The rest of the paper is divided into the following sections: In Section 2, related work is presented, describing conventional and AI-based routing and trust mechanisms in VANETs. In Section 3, the problem statement and research objectives are illustrated. Section 4 describes the proposed methodology architecture, DRL formulation, and reward functions. Section 5 gives a detailed experimental explanation, indicating simulation configurations and modules. The analysis and comparison, presented using figures and tables, are given in Section 6. Lastly, Section 7 concludes the paper and outlines what can be done next.

2. Literature Review

Routing strategy in VANETs has evolved considerably to a higher order, becoming dynamic, intelligent, and security-conscious. Earlier position and topology-based protocols were predominant as they have low overhead and are simple. Vehicular environments are highly dynamic, which has made protocols such as AODV, DSR, and General Product Safety Regulation (GPSR) very popular, but their performance degrades significantly due to the environment's dynamism and adversarial nodes [11, 12]. In these protocols, security layers and trust measures had not been built in, rendering them insufficient for the evolving ITS ecosystems, where cyber threats and changing topologies were the norm.

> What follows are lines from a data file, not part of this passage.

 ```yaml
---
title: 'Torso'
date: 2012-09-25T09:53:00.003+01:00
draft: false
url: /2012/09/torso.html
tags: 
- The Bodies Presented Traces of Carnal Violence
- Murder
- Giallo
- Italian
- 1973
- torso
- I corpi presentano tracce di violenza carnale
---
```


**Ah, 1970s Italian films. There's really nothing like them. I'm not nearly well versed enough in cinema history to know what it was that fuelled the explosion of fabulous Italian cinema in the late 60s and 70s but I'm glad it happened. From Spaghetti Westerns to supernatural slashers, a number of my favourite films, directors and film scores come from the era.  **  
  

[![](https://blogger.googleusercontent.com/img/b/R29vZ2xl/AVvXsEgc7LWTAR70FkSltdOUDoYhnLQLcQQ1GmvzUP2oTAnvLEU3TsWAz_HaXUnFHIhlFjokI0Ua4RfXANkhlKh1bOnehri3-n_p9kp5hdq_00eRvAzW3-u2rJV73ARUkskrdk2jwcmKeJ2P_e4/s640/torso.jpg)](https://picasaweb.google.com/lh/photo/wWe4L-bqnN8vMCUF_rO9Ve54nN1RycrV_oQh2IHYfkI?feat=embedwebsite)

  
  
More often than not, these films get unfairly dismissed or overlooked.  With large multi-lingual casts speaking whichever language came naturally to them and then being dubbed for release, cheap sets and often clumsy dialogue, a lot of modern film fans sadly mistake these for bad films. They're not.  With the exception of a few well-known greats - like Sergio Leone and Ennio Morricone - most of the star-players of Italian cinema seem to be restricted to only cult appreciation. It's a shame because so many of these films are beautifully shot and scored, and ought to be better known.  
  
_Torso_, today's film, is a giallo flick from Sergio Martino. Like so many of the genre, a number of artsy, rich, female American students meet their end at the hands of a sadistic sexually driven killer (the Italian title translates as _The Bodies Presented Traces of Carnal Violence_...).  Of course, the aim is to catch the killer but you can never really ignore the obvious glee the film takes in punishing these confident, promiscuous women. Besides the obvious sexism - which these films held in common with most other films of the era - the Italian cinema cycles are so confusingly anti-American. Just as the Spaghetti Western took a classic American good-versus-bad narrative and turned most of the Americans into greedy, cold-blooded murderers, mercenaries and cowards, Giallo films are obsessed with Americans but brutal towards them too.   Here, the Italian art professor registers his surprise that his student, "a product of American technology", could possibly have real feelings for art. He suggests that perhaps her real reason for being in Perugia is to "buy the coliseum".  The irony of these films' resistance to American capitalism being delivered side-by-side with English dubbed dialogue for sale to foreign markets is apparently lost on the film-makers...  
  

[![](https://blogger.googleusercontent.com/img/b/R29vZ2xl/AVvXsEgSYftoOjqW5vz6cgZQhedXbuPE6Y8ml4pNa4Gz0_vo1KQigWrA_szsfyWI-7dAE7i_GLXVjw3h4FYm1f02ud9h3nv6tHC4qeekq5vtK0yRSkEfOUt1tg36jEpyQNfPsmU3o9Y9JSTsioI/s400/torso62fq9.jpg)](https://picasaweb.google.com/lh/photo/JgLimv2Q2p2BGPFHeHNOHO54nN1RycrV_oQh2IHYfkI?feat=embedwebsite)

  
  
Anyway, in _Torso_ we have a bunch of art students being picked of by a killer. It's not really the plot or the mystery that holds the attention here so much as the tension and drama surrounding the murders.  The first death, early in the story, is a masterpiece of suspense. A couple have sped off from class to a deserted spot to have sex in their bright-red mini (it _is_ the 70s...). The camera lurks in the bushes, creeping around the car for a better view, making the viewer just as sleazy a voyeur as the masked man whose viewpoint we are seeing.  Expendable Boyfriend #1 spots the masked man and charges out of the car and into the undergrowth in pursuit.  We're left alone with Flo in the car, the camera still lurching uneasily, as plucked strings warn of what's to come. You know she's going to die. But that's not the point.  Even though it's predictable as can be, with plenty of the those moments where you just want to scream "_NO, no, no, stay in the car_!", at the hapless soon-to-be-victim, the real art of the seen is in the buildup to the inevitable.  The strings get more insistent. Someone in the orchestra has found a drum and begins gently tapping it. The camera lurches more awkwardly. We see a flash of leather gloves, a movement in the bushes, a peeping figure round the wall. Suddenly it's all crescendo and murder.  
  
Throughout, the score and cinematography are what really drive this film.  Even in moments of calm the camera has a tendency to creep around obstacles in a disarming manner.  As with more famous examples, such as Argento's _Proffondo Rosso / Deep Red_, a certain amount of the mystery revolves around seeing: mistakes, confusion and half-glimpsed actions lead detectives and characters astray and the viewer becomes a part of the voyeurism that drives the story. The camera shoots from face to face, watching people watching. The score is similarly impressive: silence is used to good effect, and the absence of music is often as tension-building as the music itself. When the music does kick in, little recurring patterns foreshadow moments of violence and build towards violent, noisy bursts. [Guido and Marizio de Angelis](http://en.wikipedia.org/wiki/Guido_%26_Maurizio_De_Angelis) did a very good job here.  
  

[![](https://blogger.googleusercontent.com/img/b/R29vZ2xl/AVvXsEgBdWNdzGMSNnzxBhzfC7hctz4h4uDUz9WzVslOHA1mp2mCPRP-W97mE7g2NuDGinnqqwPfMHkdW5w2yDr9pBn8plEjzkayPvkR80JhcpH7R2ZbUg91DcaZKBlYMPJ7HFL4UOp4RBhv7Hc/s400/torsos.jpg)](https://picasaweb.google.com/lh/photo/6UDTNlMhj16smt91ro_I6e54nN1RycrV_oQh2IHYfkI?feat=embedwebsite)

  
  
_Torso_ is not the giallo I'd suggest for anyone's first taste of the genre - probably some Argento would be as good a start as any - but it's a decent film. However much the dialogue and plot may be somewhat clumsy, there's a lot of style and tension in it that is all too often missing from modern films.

Recent investigations have focused on integrating trust management systems into routing protocols. In trust-based systems, nodes are rated based on observable metrics such as packet forwarding rates, consistent communication, and past reliability. By way of illustration, both direct and indirect trust are evaluated by reputation-based routing schemes that use metrics such as the forwarding ratio and past levels of delivery success [13]. Although highly effective at enhancing security, most trust-based approaches are responsive and fail to adapt in real time to changes in the network or the dynamic nature of threats. They are not scalable or flexible in computation, and thus, they are not effective for the wide-area deployment of urban VANET [14].

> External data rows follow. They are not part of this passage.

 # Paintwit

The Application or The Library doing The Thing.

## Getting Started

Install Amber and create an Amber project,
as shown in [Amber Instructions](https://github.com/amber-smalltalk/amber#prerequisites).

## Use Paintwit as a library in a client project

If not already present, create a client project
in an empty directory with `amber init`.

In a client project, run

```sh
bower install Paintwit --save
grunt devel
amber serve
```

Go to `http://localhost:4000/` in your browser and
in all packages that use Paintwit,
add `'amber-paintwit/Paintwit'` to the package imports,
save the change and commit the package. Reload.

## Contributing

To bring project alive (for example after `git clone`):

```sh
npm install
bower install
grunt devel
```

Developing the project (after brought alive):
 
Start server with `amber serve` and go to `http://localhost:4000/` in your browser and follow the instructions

To address all these challenges, machine learning, especially RL methods, has been proposed to develop dynamic routing policies. Simple models of RL aim to find optimal paths by interacting with the network environment. The problem, however, is that in highly mobile environments, these models are likely to suffer from dimensionality and slow convergence. To this effect, DRL has been implemented to overcome these predicaments. DRL unifies both the capacity of RL to make decisions and the ability of deep neural networks to learn features, enabling real-time, scalable routing solutions [15].

In DRL, Deep Q-Networks (DQN), D-DQN, and Asynchronous A3C architectures have been promising for different networking applications. D-DQN splits the value and advantage functions so the model can focus on the most beneficial actions, and A3C employs asynchronous agents to enhance learning stability and efficiency. These models have the capability to dynamically adapt routing operations (according to topology changes, node behavior, and trustworthiness) in the VANET setup and thus effectively enhance QoS parameters like PDR, delay, and throughput [16].

Nevertheless, deployment of DRL in the VANETs is not without its shortcomings. Computationally demanding, the resource requirements of the DRL models might pose a difficulty for resource-limited vehicular systems. In addition, the majority of existing models assume ideal network settings and make no realistic assumptions about adversaries. There is a lack of datasets that capture real-world malicious behaviors such as blackhole, Sybil, and grey hole attacks, hence the generalizability of trained models is minimal [17, 18].

Several comparative studies have evaluated the performance of DRL-based routing protocols against traditional routing schemes and trust-based models. An example of such an assessment showed that DRL models improve PDR by up to 30 percent and reduce average latency by 25 percent under conditional adversarial traffic, compared to baseline protocols [19]. Regardless, the inability to develop a meaningful interpretation of the DRL method and its black-box character poses problems for safety-critical systems such as vehicle networks.

Attempts to pursue more trust-compliant and interpretable DRL have led to hybrid systems in which trust scores are incorporated into the agent's reward-relevant structure. The models have demonstrated greater resistance to malicious attacks, higher stability in trust convergence, and improved route decision-making in the presence of uncertainty [20]. However, scaling and generalizing to a variety of vehicular situations remain ongoing challenges.

Simulation environments in which evaluation takes place are also quite important, along with algorithmic strategies. A significant amount of research is based on custom simulation environments or on solutions that do not closely recreate the traffic situation. This disparity has stimulated the creation of synthetic data that represent characteristics similar to those of vehicle mobility, communication, and malicious behavior patterns [21]. Such datasets allow for a consistent comparative assessment of various models, but they still do not capture the full complexity of the VANET environment.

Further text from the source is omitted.